_What to do_
In the entries below, count the lines holding "might". Reply with the number only.

_Dataset excerpts_
● ● ● ●
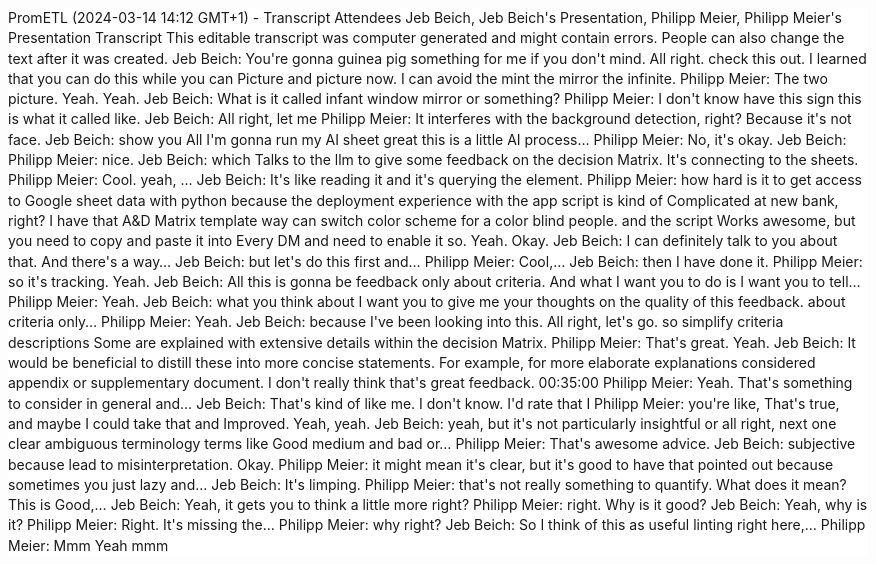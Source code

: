 PromETL (2024-03-14 14:12 GMT+1) - Transcript
Attendees
Jeb Beich, Jeb Beich's Presentation, Philipp Meier, Philipp Meier's Presentation
Transcript
This editable transcript was computer generated and might contain errors. People can also change the text after it was created.
Jeb Beich: You're gonna guinea pig something for me if you don't mind. All right. check this out. I learned that you can do this while you can Picture and picture now. I can avoid the mint the mirror the infinite.
Philipp Meier: The two picture. Yeah. Yeah.
Jeb Beich: What is it called infant window mirror or something?
Philipp Meier: I don't know have this sign this is what it called like.
Jeb Beich: All right, let me
Philipp Meier: It interferes with the background detection, right? Because it's not face.
Jeb Beich: show you All I'm gonna run my AI sheet great this is a little AI process…
Philipp Meier: No, it's okay.
Jeb Beich: 
Philipp Meier: nice.
Jeb Beich: which Talks to the llm to give some feedback on the decision Matrix. It's connecting to the sheets.
Philipp Meier: Cool. yeah, …
Jeb Beich: It's like reading it and it's querying the element.
Philipp Meier: how hard is it to get access to Google sheet data with python because the deployment experience with the app script is kind of Complicated at new bank, right? I have that A&D Matrix template way can switch color scheme for a color blind people. and the script Works awesome, but you need to copy and paste it into Every DM and need to enable it so. Yeah. Okay.
Jeb Beich: I can definitely talk to you about that. And there's a way…
Jeb Beich: but let's do this first and…
Philipp Meier: Cool,…
Jeb Beich: then I have done it.
Philipp Meier: so it's tracking. Yeah.
Jeb Beich: All this is gonna be feedback only about criteria. And what I want you to do is I want you to tell…
Philipp Meier: Yeah.
Jeb Beich: what you think about I want you to give me your thoughts on the quality of this feedback. about criteria only…
Philipp Meier: Yeah.
Jeb Beich: because I've been looking into this. All right, let's go. so simplify criteria descriptions Some are explained with extensive details within the decision Matrix.
Philipp Meier: That's great. Yeah.
Jeb Beich: It would be beneficial to distill these into more concise statements. For example, for more elaborate explanations considered appendix or supplementary document. I don't really think that's great feedback.
00:35:00
Philipp Meier: Yeah. That's something to consider in general and…
Jeb Beich: That's kind of like me. I don't know. I'd rate that I
Philipp Meier: you're like, That's true, and maybe I could take that and Improved. Yeah, yeah.
Jeb Beich: yeah, but it's not particularly insightful or all right, next one clear ambiguous terminology terms like Good medium and bad or…
Philipp Meier: That's awesome advice.
Jeb Beich: subjective because lead to misinterpretation. Okay.
Philipp Meier: it might mean it's clear, but it's good to have that pointed out because sometimes you just lazy and…
Jeb Beich: It's limping.
Philipp Meier: that's not really something to quantify. What does it mean? This is Good,…
Jeb Beich: Yeah, it gets you to think a little more right?
Philipp Meier: right. Why is it good?
Jeb Beich: Yeah, why is it?
Philipp Meier: Right. It's missing the…
Philipp Meier: why right?
Jeb Beich: So I think of this as useful linting right here,…
Philipp Meier: Mmm Yeah mmm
● ● ● ●
_Solved exercise_
2